You've heard this before: If you ASSUME, you make an A$$ out of U and Me.

How about if you ASSET ALLOCATE, you do something similar to you and your clients.

What? Sacrilege! Asset allocation is tried and true.

Whoa, cupcake, I have a twist for you. I am not against asset allocation. After all, if you moved into bonds and out of stocks in 2008 you did pretty dang well.

But think about what this can do in a steep move - up or down. Let's use the easier to understand - the bear market.

Let's say you reallocate your funds quarterly. Seems reasonable. You want to keep a balance of 60% stocks, 30% bonds and 10% cash. Again, reasonable although not my cup of tea.

Using round numbers, let's say your stocks drop 10% in value. At reallocation time you buy more stocks and trim some of your bonds and cash to get back to that 60-40-10 allocation.  So far, so good, right?

Now let's say stocks drop another 10% and you repeat this process of getting back to 60-40-10.
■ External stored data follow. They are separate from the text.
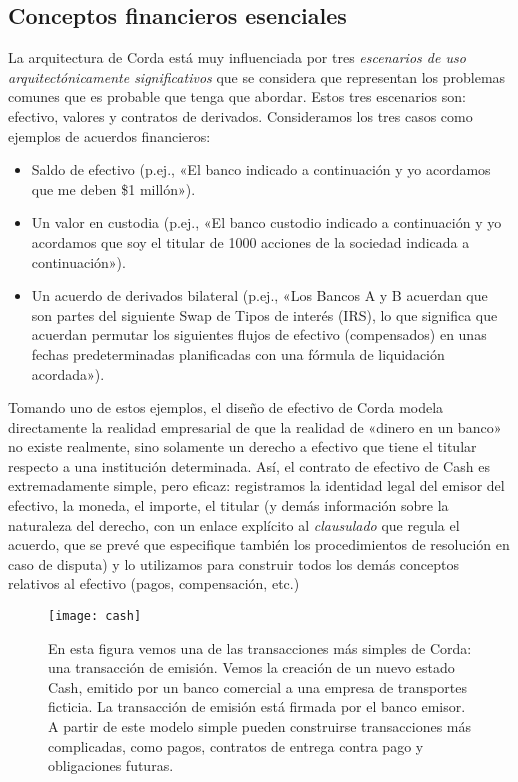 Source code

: \documentclass{article}
\begin{document}
\subsection{Conceptos financieros esenciales}
La arquitectura de Corda está muy influenciada por tres \textit{escenarios de uso arquitectónicamente significativos} que se considera que representan los problemas comunes que es probable que tenga que abordar.  Estos tres escenarios son: efectivo, valores y contratos de derivados. Consideramos los tres casos como ejemplos de acuerdos financieros:
\begin{itemize}
\item Saldo de efectivo (p.ej., «El banco indicado a continuación y yo acordamos que me deben \$1 millón»).
\item Un valor en custodia (p.ej., «El banco custodio indicado a continuación y yo acordamos que soy el titular de 1000 acciones de la sociedad indicada a continuación»).
\item Un acuerdo de derivados bilateral (p.ej., «Los Bancos A y B acuerdan que son partes del siguiente Swap de Tipos de interés (IRS), lo que significa que acuerdan permutar los siguientes flujos de efectivo (compensados) en unas fechas predeterminadas planificadas con una fórmula de liquidación acordada»).
\end{itemize}
Tomando uno de estos ejemplos, el diseño de efectivo de Corda modela directamente la realidad empresarial de que la realidad de «dinero en un banco» no existe realmente, sino solamente un derecho a efectivo que tiene el titular respecto a una institución determinada.\cite{BOE} Así, el contrato de efectivo de Cash es extremadamente simple, pero eficaz: registramos la identidad legal del emisor del efectivo, la moneda, el importe, el titular (y demás información sobre la naturaleza del derecho, con un enlace explícito al \textit{clausulado} que regula el acuerdo, que se prevé que especifique también los procedimientos de resolución en caso de disputa) y lo utilizamos para construir todos los demás conceptos relativos al efectivo (pagos, compensación, etc.)
\begin{figure}[H]
\texttt{[image: cash]}
\caption{En esta figura vemos una de las transacciones más simples de Corda: una transacción de emisión.  Vemos la creación de un nuevo estado Cash, emitido por un banco comercial a una empresa de transportes ficticia. La transacción de emisión está firmada por el banco emisor.  A partir de este modelo simple pueden construirse transacciones más complicadas, como pagos, contratos de entrega contra pago y obligaciones futuras.}
\end{figure}
\end{document}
And then it happens again. This is a bear market. Stocks are going to get cut by 40% in a year - big but not outrageous.

Do you see what has been happening? You've been adding to losing positions and trimming winning positions. Did they teach you that in CFA school?   If the bear lasts long enough, you may have allocated your capital away.

I propose you apply a little technical analysis to the allocation process. Do not reallocate unless the relative values of stocks relative to bonds and cash turns the corner. In other words, when stocks stop falling. Then, by all means, allocate your assume off.